Saved entries:
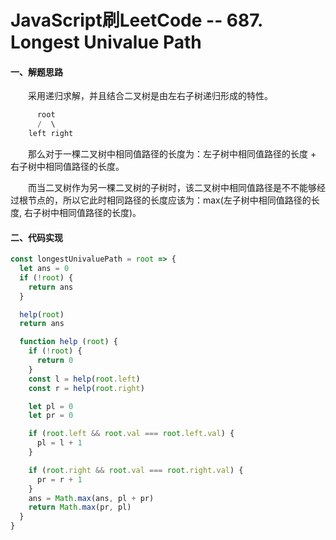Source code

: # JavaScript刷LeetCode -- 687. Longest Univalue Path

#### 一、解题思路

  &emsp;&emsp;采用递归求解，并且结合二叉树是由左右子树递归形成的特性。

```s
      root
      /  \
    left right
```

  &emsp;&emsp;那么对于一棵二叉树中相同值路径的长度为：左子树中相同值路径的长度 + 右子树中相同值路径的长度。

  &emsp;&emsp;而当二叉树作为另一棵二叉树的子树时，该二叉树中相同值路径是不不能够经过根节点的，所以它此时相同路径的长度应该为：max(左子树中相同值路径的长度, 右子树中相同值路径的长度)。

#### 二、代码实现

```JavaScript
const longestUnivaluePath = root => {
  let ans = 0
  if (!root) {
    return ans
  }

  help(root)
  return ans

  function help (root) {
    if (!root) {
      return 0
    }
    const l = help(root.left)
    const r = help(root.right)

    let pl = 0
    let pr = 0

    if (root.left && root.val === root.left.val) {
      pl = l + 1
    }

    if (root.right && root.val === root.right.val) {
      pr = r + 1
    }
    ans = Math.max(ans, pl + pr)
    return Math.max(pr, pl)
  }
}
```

...

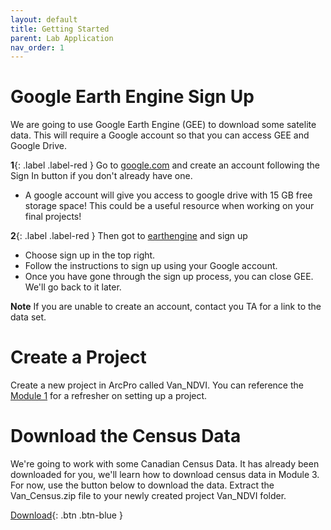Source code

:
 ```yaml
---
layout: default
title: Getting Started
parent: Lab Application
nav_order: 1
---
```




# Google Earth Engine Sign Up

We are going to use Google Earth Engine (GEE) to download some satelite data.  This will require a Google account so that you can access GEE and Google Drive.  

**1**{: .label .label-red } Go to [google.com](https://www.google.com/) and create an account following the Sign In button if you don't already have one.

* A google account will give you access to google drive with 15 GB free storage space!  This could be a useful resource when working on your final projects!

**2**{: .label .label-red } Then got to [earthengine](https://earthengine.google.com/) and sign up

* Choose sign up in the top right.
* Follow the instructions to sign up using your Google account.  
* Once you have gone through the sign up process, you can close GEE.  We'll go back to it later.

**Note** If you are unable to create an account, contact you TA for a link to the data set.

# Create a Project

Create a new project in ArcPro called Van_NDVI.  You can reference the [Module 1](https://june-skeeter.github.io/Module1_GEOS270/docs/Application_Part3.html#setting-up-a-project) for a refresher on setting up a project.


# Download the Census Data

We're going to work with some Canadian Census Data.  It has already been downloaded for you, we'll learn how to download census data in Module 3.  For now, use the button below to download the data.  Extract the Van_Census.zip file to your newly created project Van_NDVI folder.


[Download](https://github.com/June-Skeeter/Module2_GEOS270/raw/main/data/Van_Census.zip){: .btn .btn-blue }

--

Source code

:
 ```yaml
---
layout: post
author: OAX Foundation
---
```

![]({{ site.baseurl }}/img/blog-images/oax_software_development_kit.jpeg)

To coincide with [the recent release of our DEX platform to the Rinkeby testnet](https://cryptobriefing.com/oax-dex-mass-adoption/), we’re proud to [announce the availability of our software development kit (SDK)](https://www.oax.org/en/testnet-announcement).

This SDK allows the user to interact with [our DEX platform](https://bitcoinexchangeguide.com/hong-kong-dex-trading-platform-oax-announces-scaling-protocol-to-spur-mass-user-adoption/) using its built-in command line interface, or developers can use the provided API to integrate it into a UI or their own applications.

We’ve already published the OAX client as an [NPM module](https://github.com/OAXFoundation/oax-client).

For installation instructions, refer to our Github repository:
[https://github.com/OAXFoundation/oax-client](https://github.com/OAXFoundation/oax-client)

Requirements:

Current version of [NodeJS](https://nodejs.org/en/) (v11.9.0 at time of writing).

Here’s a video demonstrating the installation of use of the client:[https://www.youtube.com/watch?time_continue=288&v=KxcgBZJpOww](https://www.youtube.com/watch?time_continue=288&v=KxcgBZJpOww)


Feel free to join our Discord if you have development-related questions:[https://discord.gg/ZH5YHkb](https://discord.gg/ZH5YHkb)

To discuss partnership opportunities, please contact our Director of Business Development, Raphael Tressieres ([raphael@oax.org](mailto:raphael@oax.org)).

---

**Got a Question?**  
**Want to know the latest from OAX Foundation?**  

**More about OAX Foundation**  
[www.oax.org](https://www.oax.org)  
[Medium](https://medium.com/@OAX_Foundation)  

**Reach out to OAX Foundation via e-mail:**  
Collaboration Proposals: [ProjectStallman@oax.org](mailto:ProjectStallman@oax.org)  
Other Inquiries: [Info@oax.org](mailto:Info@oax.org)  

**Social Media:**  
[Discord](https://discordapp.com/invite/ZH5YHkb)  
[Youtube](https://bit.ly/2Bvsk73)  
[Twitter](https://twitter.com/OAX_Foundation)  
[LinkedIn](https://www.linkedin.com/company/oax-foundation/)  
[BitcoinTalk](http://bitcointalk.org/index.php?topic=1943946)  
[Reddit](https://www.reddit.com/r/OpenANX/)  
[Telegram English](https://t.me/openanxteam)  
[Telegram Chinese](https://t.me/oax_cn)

▶ Required work: Look through the entries above and list every line containing "Discord".

▶ Exercise result:
Feel free to join our Discord if you have development-related questions:[https://discord.gg/ZH5YHkb](https://discord.gg/ZH5YHkb)
[Discord](https://discordapp.com/invite/ZH5YHkb)  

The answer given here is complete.